I’m retracing my steps; my village, to Gede, to Mombasa, to Loitokitok, to Nairobi, and from there to Jomo Kenyatta, pass through customs, mount the steps of an airplane … a video cassette playing in reverse. (Remember those? Video cassettes? Be kind, please rewind? No?)



The gate to my host family’s little compound, nestled in the foothills of Mt. Kilimanaro.


Mama’s sitting room


Lunch: a stew of
matoke (local plantains) and tomatoes, with half an avocado as garnish. All picked fresh that morning from the shamba [farm/plot].

I spent the weekend with my host family, who greeted me with laughter and bone-crushing hugs and inside jokes and TWO (!!!!) huge chickens slaughtered in my honor. My first evening, I was sitting on my host mother’s eye-bleedingly busy couch – a narrow cushioned bench with a coverlet of burnished gold, patterned in blue roses and red fruit, that manages to be stately rather than tacky in the flickering light of a kerosene lamp – when I discovered I couldn’t breathe. The air was stuck in my lungs. My chest was an immovable mass. All I could do was stare mindlessly ahead and robotically pat the cat sharpening itself on my doughy lap. One thought: the end.
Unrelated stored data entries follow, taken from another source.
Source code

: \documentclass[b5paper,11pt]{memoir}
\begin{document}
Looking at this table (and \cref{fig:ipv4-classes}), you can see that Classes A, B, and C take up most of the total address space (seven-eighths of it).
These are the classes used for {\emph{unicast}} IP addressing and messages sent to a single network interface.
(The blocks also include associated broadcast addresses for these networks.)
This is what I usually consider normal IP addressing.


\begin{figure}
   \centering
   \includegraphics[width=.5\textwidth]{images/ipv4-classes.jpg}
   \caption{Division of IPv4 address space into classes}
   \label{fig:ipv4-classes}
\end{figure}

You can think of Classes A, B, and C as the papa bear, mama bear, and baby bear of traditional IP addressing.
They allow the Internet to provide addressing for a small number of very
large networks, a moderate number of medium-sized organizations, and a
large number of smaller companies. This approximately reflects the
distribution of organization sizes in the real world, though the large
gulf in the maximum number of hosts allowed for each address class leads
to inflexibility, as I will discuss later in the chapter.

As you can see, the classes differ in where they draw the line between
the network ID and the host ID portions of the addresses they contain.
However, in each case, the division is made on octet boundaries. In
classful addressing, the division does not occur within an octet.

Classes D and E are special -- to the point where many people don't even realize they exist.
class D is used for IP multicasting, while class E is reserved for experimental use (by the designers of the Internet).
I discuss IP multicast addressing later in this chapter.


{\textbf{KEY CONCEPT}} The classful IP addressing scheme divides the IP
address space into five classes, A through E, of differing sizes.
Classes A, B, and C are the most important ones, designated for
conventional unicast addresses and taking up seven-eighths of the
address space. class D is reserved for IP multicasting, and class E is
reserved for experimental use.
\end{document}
I’ve written about the curious cognitive-emotional experience of returning to the Dusty Training Town of olde, as well as the general fog of ennui that has shrouded my general packing and departure process as it begins to sink in that “Oh, right, this adventure is ending.” But it never felt 110% real. It felt odd, certainly, and a little sad, but I never expected to completely connect my preparations with the fact that I’m about to be gone, probably forever (for some peoples), until I landed in Addis on Friday night.

I was wrong. I walked into my host family’s cold, quiet compound, took my usual seat in the cooking hut, gazed at my host mama through a haze of woodsmoke, and boom. Hit me like a brick to the face: it’s over.

It’s over, and is irreplicable, irreplaceable.



It gets quite cold up in the hills, so it pays to have a designated lap-warming device, even for someone (like me) who doesn’t like cats.



Mama making tea



Meat is considered a luxury here, so the fact that we had it TWICE in as many days made me feel really special and appreciated.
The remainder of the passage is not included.